Presentation: How well did you explain what you did, your results, and interpret the outcomes? Did you use good graphs and visualizations? How clear was the writing? Did you justify your approach?

Project Ideas

We provide a few project ideas below. Studying existing RL theory papers and reproducing proofs is also a good option for the course project. Experiments for verifying conclusions and testing conjectures are also welcome.

Refined analysis in Tabular MDPs: Conduct a survey on a family of tabular MDP papers with tight regret bounds, e.g., Azar et.al , Jin et.al, Wang et.al

Comparison between variants of linear MDP models: Conduct a survey on papers with some kind of linear structures, e.g., Yang and Wang , Jin et.al

Thompson Sampling in RL: Survey Thompson sampling techniques used in RL. This is a good starting point.

Gittins Index: Understand and survey the Gittins index method. This is a framework for Bayes optimal learning for multi-armed bandits. Think about open questions and why extensions are difficult. This is a good starting point.

RL with Constraints: RL with convex and knapsack constraints is studied here for tabular settings. Can you extend it to non-tabular setting such as linear MDPs?

RL with Adversarial Corruption: Exploration in RL with corruption is studied here. Can you think about different attack models and study attack/defense in other RL frameworks such as policy gradient or batch RL?

Policy Gradient: Starting from the analysis of PG/NPG, can you think about how to do data-reuse in policy optimization to potentially improve its sample complexity?

Policy Gradient with Exploration: Starting from PC-PG, can you think about ways to improve its sample complexity?

Policy Gradient: Starting from this paper, can you think about how to extend the algorithm here to other linear MDP models?

Reward Free Exploration: Conduct a survey on a MDP methods, which do not use a reward signal. See Max-Ent exploration as a starting point.

Imitation Learning from many experts: This paper shows learning from multiple experts in the interactive learning setting. Can we do learning from multiple experts in non-interactive settings?

Online MDPs with expert advice. Sometimes RL can be done in adversarial contexts. Conduct a survey of online MDP methods (in adversarial settings). See Online MDPs as a starting point. Also, comment on the connections to the NPG analysis.

Safe Control: Control barrier function has been used for learning safe policies (e.g., this paper). Can we provide learning guarantees (e.g., regret analysis) for safe RL?

Meta Learning in RL or Imitation Learning: Can you formulate the setting of Meta-learning in RL or Imitation learning? Multitask RL has been previously studied in tabular setting (e.g., this paper)

Thompson Sampling for Kernelized Nonlinear Regulator: Can you think about Thompson sampling algorithms for KNRs?

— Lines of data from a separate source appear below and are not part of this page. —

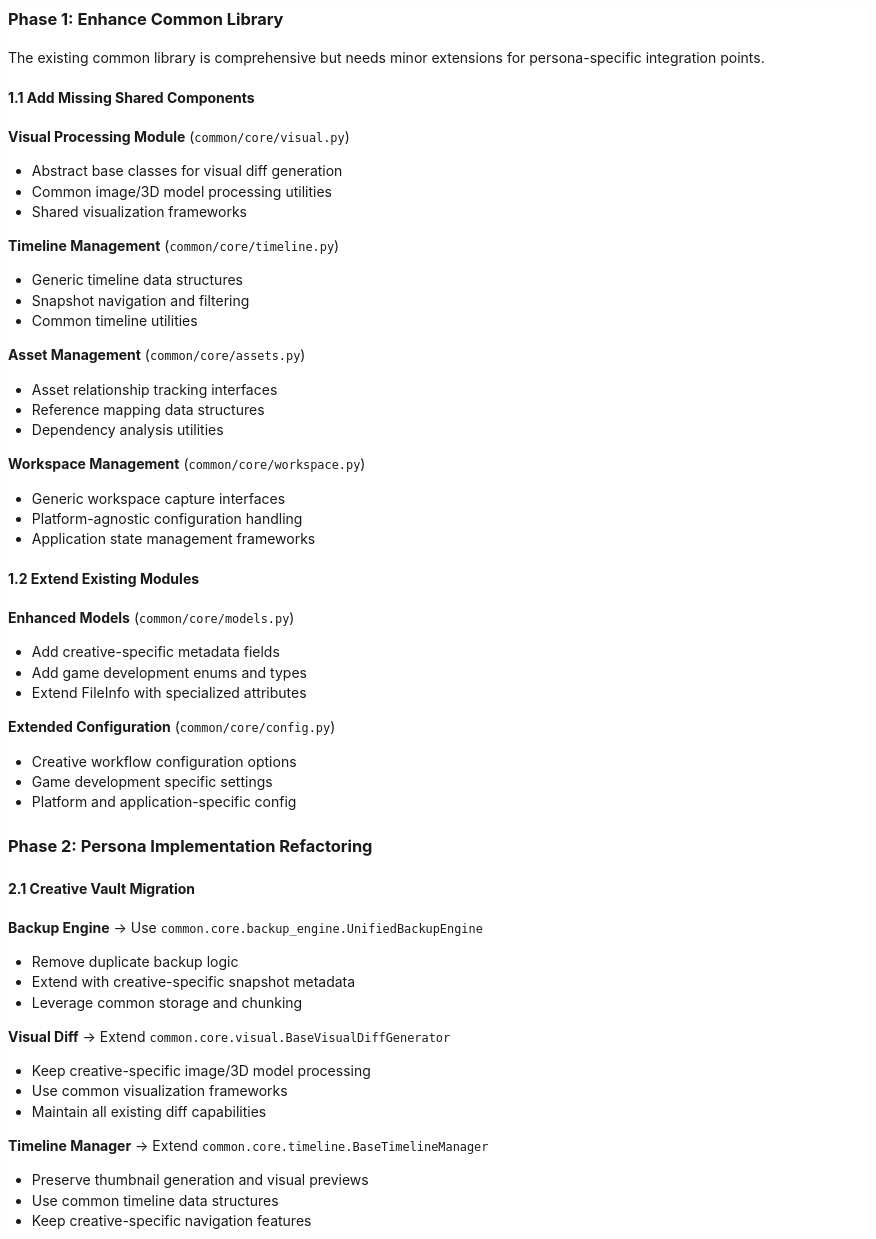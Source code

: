 ### Phase 1: Enhance Common Library

The existing common library is comprehensive but needs minor extensions for persona-specific integration points.

#### 1.1 Add Missing Shared Components

**Visual Processing Module** (`common/core/visual.py`)
- Abstract base classes for visual diff generation
- Common image/3D model processing utilities
- Shared visualization frameworks

**Timeline Management** (`common/core/timeline.py`)
- Generic timeline data structures
- Snapshot navigation and filtering
- Common timeline utilities

**Asset Management** (`common/core/assets.py`)
- Asset relationship tracking interfaces
- Reference mapping data structures
- Dependency analysis utilities

**Workspace Management** (`common/core/workspace.py`)
- Generic workspace capture interfaces
- Platform-agnostic configuration handling
- Application state management frameworks

#### 1.2 Extend Existing Modules

**Enhanced Models** (`common/core/models.py`)
- Add creative-specific metadata fields
- Add game development enums and types
- Extend FileInfo with specialized attributes

**Extended Configuration** (`common/core/config.py`)
- Creative workflow configuration options
- Game development specific settings
- Platform and application-specific config

### Phase 2: Persona Implementation Refactoring

#### 2.1 Creative Vault Migration

**Backup Engine** → Use `common.core.backup_engine.UnifiedBackupEngine`
- Remove duplicate backup logic
- Extend with creative-specific snapshot metadata
- Leverage common storage and chunking

**Visual Diff** → Extend `common.core.visual.BaseVisualDiffGenerator`
- Keep creative-specific image/3D model processing
- Use common visualization frameworks
- Maintain all existing diff capabilities

**Timeline Manager** → Extend `common.core.timeline.BaseTimelineManager`
- Preserve thumbnail generation and visual previews
- Use common timeline data structures
- Keep creative-specific navigation features
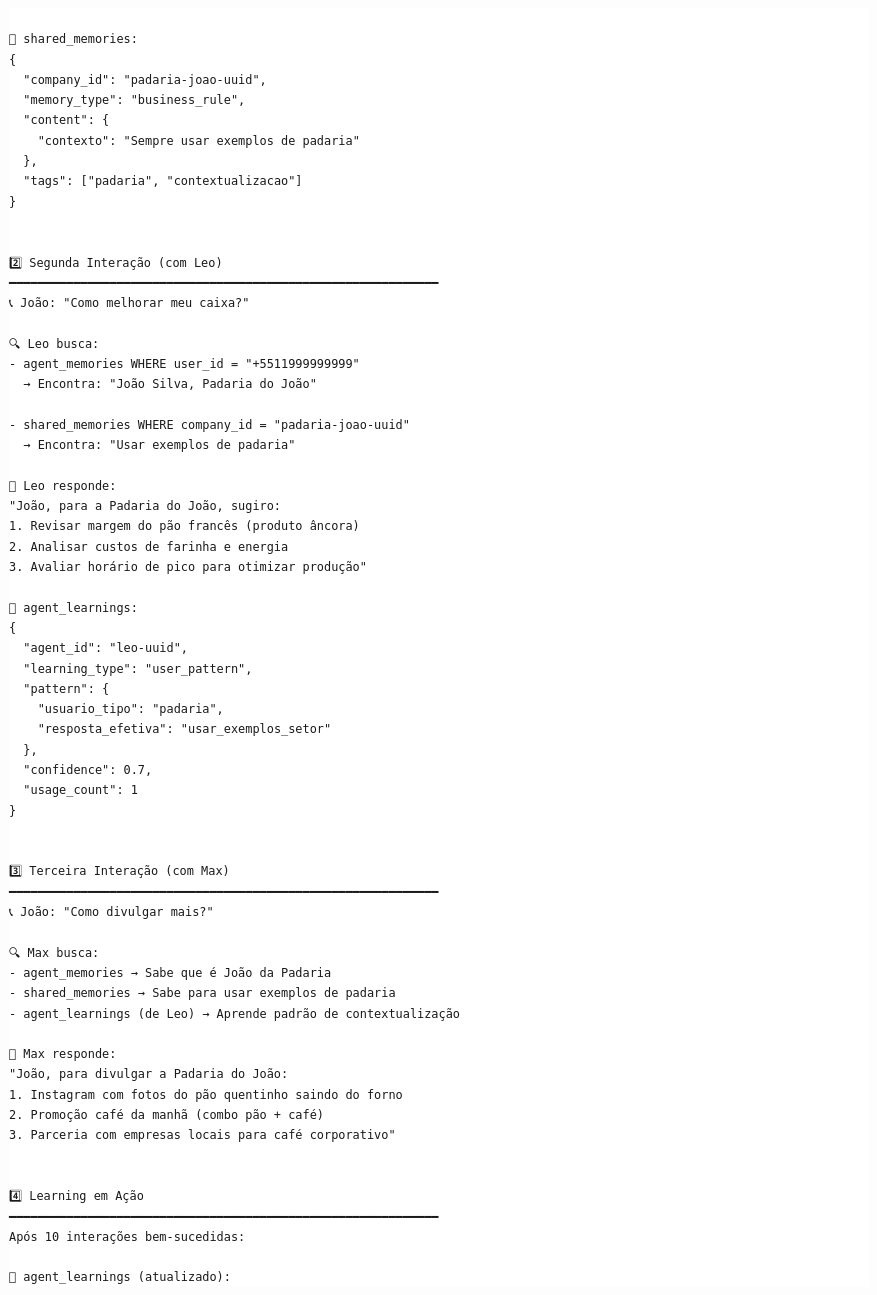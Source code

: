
 ```

💾 shared_memories:
{
  "company_id": "padaria-joao-uuid",
  "memory_type": "business_rule",
  "content": {
    "contexto": "Sempre usar exemplos de padaria"
  },
  "tags": ["padaria", "contextualizacao"]
}


2️⃣ Segunda Interação (com Leo)
━━━━━━━━━━━━━━━━━━━━━━━━━━━━━━━━━━━━━━━━━━━━━━━━━━━━━━━━━━━━
📞 João: "Como melhorar meu caixa?"

🔍 Leo busca:
- agent_memories WHERE user_id = "+5511999999999"
  → Encontra: "João Silva, Padaria do João"
  
- shared_memories WHERE company_id = "padaria-joao-uuid"
  → Encontra: "Usar exemplos de padaria"

💬 Leo responde:
"João, para a Padaria do João, sugiro:
1. Revisar margem do pão francês (produto âncora)
2. Analisar custos de farinha e energia
3. Avaliar horário de pico para otimizar produção"

💾 agent_learnings:
{
  "agent_id": "leo-uuid",
  "learning_type": "user_pattern",
  "pattern": {
    "usuario_tipo": "padaria",
    "resposta_efetiva": "usar_exemplos_setor"
  },
  "confidence": 0.7,
  "usage_count": 1
}


3️⃣ Terceira Interação (com Max)
━━━━━━━━━━━━━━━━━━━━━━━━━━━━━━━━━━━━━━━━━━━━━━━━━━━━━━━━━━━━
📞 João: "Como divulgar mais?"

🔍 Max busca:
- agent_memories → Sabe que é João da Padaria
- shared_memories → Sabe para usar exemplos de padaria
- agent_learnings (de Leo) → Aprende padrão de contextualização

💬 Max responde:
"João, para divulgar a Padaria do João:
1. Instagram com fotos do pão quentinho saindo do forno
2. Promoção café da manhã (combo pão + café)
3. Parceria com empresas locais para café corporativo"


4️⃣ Learning em Ação
━━━━━━━━━━━━━━━━━━━━━━━━━━━━━━━━━━━━━━━━━━━━━━━━━━━━━━━━━━━━
Após 10 interações bem-sucedidas:

💾 agent_learnings (atualizado):
```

Hierarchical RL: when the action space is complex, and/or the planning horizon is long, it is often considered helpful to impose a hierarchy on the action space. This has been formalized in theory using frameworks such as options. There is some theory on the benefits of doing this here. For a reading project, survey these or other papers which focus on techniques for hierarchical RL. For a novel project, think about how to analyze learning with options and how to formalize Hierarchical rl and its theoretical benefits.

Square Root T Regret in Large Scale MDPs. Can you modify and turn the Bellman Rank and Witness rank papers' algorithms and analysis to a square root T regret bound?